> _Action item_
Begin at the top of the entries below and write out every line through the one containing "## This project", excluding pictures.

> _Input_
■ ■ ■ ■ ■ ■ ■

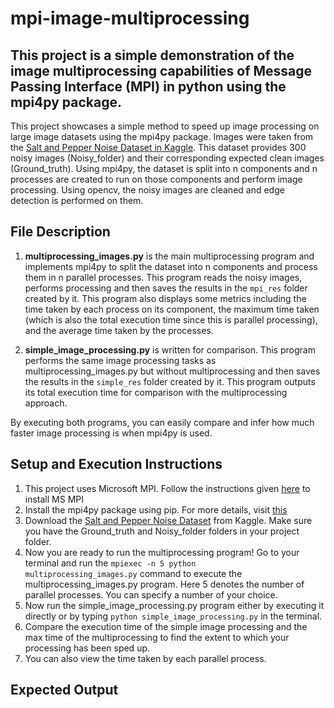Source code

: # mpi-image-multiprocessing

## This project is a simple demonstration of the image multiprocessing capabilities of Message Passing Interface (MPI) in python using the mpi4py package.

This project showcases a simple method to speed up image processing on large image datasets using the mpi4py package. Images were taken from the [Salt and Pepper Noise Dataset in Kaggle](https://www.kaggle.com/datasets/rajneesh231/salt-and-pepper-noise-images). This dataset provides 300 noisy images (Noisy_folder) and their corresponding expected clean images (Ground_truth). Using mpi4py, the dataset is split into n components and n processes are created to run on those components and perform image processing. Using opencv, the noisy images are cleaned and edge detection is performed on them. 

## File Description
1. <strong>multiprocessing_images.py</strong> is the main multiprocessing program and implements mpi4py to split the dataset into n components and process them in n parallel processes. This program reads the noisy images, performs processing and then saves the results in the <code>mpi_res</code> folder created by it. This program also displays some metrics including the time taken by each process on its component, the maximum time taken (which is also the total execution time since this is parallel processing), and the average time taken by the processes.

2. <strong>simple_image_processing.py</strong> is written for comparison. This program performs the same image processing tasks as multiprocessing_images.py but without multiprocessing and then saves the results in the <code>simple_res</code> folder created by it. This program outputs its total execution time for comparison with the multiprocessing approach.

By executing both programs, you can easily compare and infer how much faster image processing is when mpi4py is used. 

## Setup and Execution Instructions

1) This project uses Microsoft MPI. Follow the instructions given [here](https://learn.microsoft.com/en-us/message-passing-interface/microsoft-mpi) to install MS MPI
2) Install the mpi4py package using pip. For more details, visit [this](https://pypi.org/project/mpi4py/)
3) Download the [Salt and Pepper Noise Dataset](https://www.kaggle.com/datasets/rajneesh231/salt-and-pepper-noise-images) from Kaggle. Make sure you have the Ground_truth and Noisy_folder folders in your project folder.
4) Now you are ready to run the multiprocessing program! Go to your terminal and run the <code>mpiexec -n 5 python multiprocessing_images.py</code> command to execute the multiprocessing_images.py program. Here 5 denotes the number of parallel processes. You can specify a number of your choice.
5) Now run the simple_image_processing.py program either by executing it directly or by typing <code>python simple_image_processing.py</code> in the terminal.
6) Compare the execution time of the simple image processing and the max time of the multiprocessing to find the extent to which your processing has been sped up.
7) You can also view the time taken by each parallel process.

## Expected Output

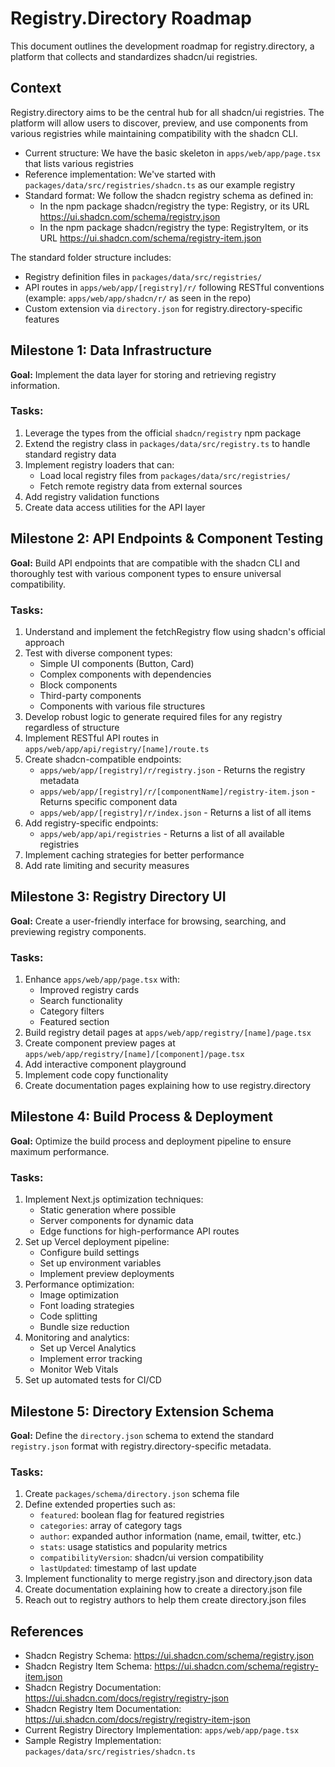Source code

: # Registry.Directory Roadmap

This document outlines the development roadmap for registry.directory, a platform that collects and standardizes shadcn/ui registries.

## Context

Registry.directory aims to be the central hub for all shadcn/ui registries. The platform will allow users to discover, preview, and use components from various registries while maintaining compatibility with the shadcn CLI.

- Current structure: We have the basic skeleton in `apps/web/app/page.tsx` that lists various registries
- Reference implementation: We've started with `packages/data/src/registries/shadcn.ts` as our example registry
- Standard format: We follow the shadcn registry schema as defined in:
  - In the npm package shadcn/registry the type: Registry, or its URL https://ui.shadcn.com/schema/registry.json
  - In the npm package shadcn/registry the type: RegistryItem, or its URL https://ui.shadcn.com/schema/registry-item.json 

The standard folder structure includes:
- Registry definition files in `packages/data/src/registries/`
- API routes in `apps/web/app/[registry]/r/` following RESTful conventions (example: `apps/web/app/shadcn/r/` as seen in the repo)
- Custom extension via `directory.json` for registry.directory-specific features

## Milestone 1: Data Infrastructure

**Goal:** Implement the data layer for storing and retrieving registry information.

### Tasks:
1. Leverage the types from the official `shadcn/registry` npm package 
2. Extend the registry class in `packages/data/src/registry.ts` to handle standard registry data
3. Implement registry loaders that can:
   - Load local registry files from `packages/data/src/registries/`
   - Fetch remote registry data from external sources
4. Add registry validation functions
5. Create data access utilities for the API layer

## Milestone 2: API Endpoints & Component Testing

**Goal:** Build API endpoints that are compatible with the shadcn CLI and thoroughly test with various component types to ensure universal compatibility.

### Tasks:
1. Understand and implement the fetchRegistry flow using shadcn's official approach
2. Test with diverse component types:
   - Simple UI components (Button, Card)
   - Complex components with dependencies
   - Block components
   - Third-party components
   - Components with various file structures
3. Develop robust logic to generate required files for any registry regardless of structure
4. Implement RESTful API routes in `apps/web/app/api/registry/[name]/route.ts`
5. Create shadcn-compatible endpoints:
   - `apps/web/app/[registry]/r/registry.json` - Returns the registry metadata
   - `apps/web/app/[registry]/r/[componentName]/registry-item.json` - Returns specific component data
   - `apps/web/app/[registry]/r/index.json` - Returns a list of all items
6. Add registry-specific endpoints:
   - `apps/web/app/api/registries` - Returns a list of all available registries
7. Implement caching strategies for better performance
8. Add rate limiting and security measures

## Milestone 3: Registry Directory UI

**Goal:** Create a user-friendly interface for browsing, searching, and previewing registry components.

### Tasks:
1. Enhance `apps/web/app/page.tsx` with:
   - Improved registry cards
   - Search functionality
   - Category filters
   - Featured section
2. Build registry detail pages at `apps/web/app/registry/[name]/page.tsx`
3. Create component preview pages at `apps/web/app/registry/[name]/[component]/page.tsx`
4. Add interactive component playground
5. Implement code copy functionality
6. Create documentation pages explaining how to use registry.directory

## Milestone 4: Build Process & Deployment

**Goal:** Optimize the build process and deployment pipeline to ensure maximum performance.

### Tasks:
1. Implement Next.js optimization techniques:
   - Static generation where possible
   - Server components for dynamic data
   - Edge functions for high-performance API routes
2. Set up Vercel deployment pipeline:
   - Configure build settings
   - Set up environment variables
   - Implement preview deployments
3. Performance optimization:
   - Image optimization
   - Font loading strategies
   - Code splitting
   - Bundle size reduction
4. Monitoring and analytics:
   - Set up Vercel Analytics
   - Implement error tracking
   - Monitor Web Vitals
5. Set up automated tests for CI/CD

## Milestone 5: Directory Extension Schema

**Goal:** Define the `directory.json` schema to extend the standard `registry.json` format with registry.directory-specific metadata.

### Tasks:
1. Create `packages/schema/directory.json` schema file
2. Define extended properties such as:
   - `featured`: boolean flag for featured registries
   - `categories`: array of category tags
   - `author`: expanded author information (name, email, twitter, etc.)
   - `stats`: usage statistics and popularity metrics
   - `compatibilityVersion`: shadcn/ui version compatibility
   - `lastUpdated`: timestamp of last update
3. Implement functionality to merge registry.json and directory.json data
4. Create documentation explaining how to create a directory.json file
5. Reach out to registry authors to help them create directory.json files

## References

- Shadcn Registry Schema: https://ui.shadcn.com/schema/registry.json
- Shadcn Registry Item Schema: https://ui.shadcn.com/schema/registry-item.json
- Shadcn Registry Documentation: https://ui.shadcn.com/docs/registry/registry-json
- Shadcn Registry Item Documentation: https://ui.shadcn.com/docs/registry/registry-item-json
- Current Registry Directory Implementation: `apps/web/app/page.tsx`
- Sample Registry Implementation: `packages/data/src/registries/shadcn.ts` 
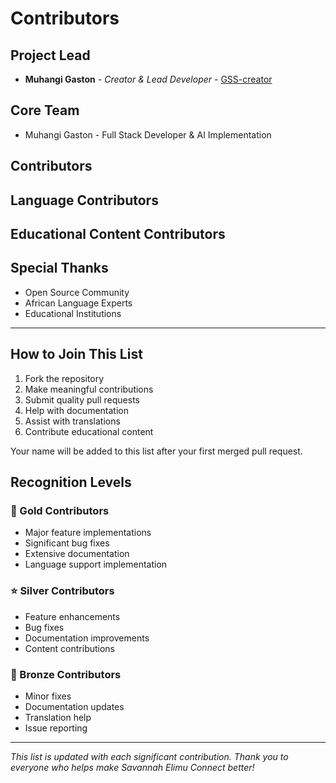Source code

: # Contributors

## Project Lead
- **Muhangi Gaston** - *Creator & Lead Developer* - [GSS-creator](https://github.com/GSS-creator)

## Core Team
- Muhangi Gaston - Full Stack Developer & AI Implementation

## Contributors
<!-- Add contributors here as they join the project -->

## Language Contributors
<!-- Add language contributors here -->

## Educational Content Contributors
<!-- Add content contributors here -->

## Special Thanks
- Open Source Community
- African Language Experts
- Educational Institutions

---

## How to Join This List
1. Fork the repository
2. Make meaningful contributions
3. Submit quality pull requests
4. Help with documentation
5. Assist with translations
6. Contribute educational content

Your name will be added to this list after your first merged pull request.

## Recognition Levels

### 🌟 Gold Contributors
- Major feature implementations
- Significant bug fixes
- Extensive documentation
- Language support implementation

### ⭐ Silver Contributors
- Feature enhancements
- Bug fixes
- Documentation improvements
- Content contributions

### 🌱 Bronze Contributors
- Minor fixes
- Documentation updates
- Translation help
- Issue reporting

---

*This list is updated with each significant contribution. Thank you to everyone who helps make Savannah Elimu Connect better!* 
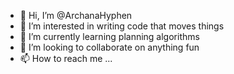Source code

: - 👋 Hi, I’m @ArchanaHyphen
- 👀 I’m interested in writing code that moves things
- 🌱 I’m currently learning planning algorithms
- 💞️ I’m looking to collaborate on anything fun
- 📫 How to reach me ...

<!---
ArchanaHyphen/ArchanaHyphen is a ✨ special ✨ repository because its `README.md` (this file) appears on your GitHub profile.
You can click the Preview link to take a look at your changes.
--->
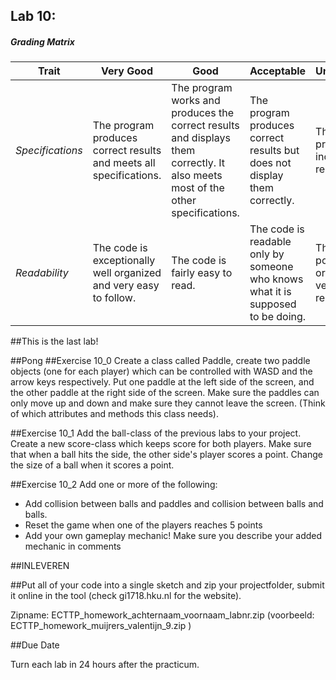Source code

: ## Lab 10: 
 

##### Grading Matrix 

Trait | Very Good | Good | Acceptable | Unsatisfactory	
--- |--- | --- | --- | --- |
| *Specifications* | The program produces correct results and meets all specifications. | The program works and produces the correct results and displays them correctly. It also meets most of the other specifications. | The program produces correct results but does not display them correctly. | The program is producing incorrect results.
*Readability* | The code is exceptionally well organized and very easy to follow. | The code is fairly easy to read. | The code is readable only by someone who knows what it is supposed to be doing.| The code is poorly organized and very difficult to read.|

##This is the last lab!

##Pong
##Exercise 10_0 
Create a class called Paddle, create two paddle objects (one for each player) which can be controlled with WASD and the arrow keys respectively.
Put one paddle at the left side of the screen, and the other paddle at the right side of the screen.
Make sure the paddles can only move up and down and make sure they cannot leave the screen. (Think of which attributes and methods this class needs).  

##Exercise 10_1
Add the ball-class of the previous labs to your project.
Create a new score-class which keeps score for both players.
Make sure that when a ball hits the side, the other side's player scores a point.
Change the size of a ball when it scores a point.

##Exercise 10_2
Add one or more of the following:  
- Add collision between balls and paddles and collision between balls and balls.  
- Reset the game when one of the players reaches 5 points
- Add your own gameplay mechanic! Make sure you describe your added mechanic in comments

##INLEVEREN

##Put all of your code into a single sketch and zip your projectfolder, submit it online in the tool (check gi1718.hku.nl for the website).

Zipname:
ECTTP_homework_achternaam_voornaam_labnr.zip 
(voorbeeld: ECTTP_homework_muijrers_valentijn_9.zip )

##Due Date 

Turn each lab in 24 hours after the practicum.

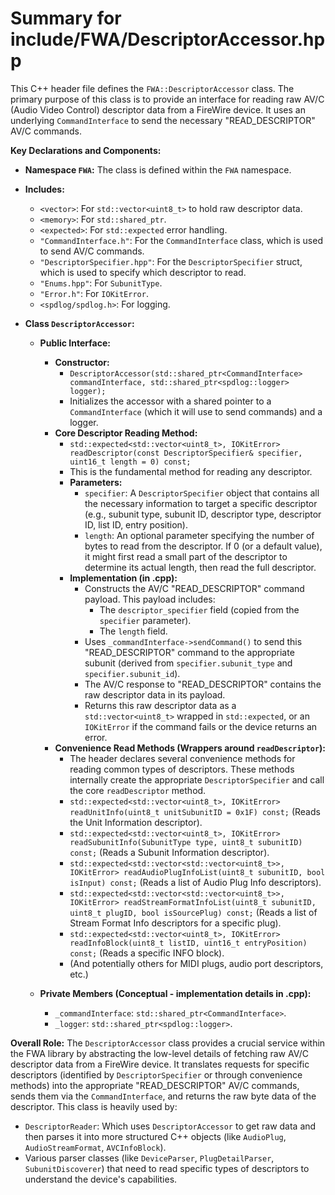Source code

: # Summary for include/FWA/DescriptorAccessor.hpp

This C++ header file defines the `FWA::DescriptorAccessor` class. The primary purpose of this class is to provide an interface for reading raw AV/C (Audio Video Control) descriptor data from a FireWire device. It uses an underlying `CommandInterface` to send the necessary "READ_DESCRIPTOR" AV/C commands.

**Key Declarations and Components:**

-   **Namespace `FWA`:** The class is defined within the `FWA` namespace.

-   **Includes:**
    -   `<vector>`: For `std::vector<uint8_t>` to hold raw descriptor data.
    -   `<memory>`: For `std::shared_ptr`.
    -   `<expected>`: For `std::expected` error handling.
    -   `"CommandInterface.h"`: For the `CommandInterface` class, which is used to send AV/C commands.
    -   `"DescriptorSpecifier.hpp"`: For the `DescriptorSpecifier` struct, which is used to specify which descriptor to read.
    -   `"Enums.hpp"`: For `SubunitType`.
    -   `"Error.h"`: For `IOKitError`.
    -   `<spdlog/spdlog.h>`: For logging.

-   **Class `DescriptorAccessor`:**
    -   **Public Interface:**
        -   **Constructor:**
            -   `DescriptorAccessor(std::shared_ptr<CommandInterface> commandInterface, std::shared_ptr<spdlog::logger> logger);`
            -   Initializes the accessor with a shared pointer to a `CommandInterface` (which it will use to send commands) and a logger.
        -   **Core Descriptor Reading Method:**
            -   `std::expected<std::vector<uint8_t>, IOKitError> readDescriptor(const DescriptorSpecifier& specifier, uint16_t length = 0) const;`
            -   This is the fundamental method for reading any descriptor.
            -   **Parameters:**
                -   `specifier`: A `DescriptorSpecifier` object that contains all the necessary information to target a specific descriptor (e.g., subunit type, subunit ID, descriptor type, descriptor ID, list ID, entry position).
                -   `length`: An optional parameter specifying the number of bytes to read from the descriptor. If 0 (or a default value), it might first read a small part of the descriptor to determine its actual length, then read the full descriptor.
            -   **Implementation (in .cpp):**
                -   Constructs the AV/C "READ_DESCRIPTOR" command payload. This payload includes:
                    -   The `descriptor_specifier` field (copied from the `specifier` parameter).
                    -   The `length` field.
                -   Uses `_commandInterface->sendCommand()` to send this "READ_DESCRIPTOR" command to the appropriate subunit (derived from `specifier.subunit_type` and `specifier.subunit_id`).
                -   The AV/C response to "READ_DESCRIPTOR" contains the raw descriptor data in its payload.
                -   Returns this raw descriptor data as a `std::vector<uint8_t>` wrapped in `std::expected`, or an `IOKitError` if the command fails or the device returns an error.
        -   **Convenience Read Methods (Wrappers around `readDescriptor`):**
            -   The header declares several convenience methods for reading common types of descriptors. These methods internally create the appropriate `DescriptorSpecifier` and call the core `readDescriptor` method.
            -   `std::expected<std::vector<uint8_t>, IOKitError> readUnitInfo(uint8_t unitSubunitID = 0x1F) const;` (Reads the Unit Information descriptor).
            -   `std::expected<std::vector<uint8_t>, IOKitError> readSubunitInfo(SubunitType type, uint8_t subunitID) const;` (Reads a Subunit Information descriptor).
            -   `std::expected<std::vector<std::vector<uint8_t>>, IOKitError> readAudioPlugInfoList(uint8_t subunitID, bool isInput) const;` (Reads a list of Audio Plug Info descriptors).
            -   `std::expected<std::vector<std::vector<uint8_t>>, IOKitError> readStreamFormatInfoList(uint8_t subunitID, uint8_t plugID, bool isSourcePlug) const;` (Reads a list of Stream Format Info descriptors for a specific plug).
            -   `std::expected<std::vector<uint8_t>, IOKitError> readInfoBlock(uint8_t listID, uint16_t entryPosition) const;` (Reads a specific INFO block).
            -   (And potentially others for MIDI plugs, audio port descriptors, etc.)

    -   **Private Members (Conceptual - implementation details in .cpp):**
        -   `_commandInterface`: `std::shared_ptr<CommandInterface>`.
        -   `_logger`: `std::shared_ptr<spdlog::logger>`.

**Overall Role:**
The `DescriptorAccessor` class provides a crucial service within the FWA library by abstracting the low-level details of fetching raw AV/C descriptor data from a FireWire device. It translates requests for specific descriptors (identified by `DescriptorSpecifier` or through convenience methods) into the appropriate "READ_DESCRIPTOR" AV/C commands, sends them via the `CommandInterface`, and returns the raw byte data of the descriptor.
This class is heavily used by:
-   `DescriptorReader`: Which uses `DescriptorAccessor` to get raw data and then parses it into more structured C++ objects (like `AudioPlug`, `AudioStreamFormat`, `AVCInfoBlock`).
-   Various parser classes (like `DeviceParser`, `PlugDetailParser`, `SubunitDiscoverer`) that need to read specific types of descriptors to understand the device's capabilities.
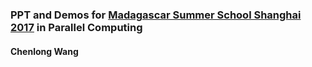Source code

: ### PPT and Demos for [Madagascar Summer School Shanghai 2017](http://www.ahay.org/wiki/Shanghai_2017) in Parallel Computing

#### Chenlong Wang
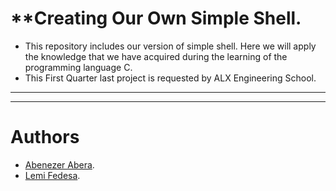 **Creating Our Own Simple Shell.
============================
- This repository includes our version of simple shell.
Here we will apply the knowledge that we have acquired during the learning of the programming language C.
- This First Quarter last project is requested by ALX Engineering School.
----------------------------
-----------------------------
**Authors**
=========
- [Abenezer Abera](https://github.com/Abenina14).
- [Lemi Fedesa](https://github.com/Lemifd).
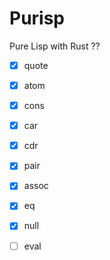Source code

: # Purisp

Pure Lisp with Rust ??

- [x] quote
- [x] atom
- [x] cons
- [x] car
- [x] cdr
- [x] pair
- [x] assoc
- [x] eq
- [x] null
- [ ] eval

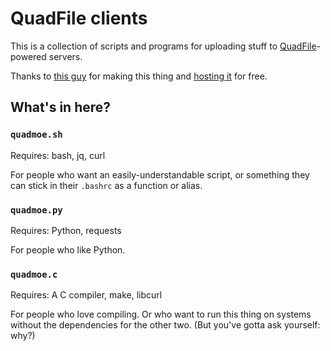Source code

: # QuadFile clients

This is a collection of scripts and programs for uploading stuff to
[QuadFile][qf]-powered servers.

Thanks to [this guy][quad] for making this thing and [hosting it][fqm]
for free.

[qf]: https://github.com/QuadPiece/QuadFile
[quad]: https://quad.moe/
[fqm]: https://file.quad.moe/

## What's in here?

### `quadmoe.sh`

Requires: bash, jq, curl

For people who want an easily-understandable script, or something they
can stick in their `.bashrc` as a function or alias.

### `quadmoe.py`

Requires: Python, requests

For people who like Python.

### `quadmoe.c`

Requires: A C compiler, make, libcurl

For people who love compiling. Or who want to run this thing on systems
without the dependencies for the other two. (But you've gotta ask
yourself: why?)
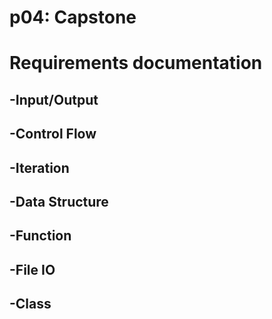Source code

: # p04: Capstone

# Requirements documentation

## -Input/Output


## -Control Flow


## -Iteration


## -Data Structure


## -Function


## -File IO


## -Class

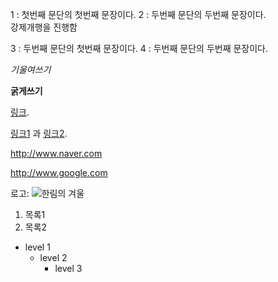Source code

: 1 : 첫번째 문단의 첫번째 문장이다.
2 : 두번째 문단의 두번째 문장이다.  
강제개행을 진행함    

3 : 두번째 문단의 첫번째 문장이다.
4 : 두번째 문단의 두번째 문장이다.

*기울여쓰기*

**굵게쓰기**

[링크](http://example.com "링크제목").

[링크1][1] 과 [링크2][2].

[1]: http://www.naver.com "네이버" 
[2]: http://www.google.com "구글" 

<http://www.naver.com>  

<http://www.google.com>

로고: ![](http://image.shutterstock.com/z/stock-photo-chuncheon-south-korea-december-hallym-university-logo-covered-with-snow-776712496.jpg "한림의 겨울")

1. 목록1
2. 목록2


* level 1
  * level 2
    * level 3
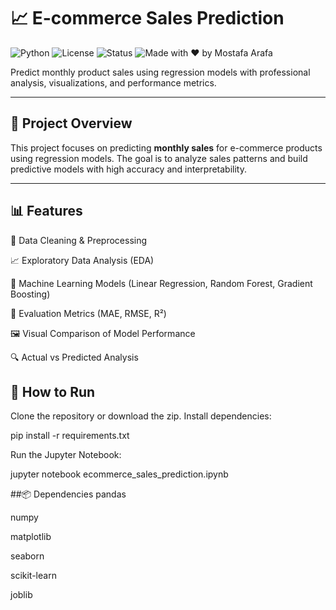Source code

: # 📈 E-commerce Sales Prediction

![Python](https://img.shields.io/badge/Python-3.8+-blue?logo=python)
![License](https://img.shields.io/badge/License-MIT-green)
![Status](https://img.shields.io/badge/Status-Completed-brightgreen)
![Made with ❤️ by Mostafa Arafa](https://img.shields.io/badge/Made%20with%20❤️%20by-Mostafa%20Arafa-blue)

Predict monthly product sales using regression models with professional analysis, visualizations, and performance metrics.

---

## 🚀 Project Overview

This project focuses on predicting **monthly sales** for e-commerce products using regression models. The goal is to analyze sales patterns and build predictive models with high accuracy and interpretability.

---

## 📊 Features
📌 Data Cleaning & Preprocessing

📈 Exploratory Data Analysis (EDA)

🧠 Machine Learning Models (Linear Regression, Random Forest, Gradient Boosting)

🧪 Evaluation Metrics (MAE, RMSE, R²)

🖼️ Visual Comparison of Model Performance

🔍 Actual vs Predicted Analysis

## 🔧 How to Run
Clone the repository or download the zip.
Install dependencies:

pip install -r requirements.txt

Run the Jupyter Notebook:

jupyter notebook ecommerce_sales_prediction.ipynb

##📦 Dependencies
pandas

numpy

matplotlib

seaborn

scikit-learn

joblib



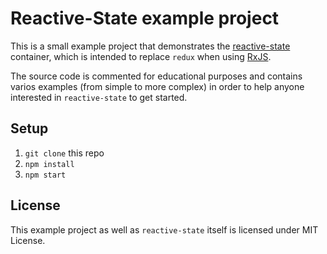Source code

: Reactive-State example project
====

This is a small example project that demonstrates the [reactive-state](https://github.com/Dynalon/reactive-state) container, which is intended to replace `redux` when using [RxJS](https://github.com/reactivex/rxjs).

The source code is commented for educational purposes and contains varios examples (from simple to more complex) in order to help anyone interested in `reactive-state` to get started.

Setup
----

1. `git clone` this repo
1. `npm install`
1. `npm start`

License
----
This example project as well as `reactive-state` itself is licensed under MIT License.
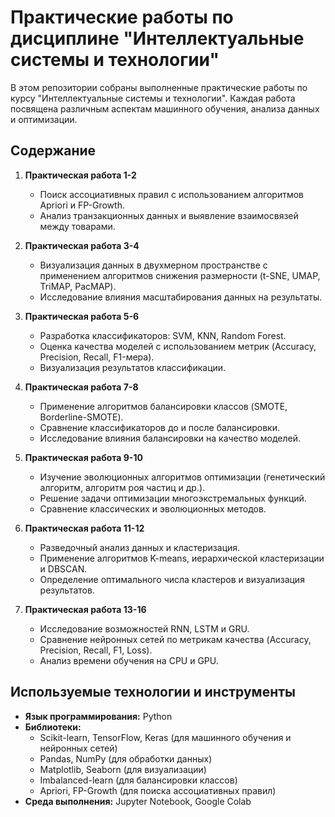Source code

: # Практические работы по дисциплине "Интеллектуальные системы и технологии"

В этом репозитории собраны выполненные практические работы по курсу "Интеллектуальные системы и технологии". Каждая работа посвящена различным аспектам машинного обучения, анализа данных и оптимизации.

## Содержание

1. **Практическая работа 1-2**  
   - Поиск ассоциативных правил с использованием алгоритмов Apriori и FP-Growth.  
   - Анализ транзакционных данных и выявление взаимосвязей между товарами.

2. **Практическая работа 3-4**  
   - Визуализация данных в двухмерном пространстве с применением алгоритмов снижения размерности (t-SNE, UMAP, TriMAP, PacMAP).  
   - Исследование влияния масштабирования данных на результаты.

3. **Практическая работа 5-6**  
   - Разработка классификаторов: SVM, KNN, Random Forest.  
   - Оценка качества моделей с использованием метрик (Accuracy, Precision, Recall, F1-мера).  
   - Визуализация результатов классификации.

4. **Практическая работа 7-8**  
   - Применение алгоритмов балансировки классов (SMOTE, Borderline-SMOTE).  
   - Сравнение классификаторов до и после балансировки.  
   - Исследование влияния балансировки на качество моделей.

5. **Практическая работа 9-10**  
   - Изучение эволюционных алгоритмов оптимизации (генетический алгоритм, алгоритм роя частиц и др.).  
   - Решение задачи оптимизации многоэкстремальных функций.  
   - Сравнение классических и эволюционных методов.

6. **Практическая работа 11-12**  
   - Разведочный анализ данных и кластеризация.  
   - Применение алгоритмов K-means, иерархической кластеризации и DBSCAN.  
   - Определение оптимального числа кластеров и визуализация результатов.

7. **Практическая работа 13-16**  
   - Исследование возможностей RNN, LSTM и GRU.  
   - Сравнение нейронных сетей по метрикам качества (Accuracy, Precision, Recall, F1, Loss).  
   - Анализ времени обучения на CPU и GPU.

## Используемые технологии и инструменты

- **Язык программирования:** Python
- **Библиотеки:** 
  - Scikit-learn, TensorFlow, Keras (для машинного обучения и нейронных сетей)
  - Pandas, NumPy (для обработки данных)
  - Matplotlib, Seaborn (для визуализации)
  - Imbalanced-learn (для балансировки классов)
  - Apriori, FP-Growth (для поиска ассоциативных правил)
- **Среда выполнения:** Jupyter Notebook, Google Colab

■ ■ ■ ■ ■ ■ ■

> _Response for this exercise_
Source code

: # mpi-image-multiprocessing

## This project is a simple demonstration of the image multiprocessing capabilities of Message Passing Interface (MPI) in python using the mpi4py package.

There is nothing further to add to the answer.